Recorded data
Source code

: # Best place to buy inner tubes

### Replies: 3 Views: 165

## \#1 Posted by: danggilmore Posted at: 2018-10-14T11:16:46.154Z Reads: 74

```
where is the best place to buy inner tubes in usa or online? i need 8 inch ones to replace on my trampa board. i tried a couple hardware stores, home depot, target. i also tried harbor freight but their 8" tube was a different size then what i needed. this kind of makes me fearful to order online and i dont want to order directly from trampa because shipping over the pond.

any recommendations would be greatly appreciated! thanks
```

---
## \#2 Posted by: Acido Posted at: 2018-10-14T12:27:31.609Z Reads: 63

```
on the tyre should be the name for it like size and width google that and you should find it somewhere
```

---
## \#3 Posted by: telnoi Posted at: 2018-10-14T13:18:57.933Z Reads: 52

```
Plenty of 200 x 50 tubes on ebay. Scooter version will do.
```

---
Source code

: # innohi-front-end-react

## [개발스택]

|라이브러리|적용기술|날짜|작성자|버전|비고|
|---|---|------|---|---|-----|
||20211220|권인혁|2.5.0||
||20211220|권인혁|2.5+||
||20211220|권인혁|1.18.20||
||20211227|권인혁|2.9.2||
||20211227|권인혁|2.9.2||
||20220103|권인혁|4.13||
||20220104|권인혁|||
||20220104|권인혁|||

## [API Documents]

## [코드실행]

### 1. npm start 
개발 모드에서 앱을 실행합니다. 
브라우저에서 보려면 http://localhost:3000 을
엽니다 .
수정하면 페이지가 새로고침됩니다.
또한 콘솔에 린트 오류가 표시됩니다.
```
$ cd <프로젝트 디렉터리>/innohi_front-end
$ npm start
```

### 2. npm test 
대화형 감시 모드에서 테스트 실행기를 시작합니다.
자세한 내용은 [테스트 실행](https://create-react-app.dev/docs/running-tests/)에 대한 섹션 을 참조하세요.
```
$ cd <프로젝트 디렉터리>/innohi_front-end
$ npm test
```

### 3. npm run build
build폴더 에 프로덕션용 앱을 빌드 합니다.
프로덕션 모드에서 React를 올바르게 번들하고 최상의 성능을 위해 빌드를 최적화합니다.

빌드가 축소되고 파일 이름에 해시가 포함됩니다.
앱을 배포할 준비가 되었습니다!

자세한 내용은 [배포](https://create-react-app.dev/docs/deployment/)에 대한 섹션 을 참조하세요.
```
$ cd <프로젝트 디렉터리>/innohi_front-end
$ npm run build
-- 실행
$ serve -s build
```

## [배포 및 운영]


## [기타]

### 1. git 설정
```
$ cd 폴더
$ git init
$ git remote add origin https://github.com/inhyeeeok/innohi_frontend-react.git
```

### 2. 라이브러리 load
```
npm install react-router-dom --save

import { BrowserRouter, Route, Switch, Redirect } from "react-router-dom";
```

**About this task:**
Please print exactly the lines of the entries above, beginning with the line that contains "브라우저에서 보려면 http://localhost:3000 을" and ending with the last line.

**Answer section:**
브라우저에서 보려면 http://localhost:3000 을
엽니다 .
수정하면 페이지가 새로고침됩니다.
또한 콘솔에 린트 오류가 표시됩니다.
```
$ cd <프로젝트 디렉터리>/innohi_front-end
$ npm start
```

### 2. npm test 
대화형 감시 모드에서 테스트 실행기를 시작합니다.
자세한 내용은 [테스트 실행](https://create-react-app.dev/docs/running-tests/)에 대한 섹션 을 참조하세요.
```
$ cd <프로젝트 디렉터리>/innohi_front-end
$ npm test
```

### 3. npm run build
build폴더 에 프로덕션용 앱을 빌드 합니다.
프로덕션 모드에서 React를 올바르게 번들하고 최상의 성능을 위해 빌드를 최적화합니다.

빌드가 축소되고 파일 이름에 해시가 포함됩니다.
앱을 배포할 준비가 되었습니다!

자세한 내용은 [배포](https://create-react-app.dev/docs/deployment/)에 대한 섹션 을 참조하세요.
```
$ cd <프로젝트 디렉터리>/innohi_front-end
$ npm run build
-- 실행
$ serve -s build
```

## [배포 및 운영]


## [기타]

### 1. git 설정
```
$ cd 폴더
$ git init
$ git remote add origin https://github.com/inhyeeeok/innohi_frontend-react.git
```

### 2. 라이브러리 load
```
npm install react-router-dom --save

import { BrowserRouter, Route, Switch, Redirect } from "react-router-dom";
```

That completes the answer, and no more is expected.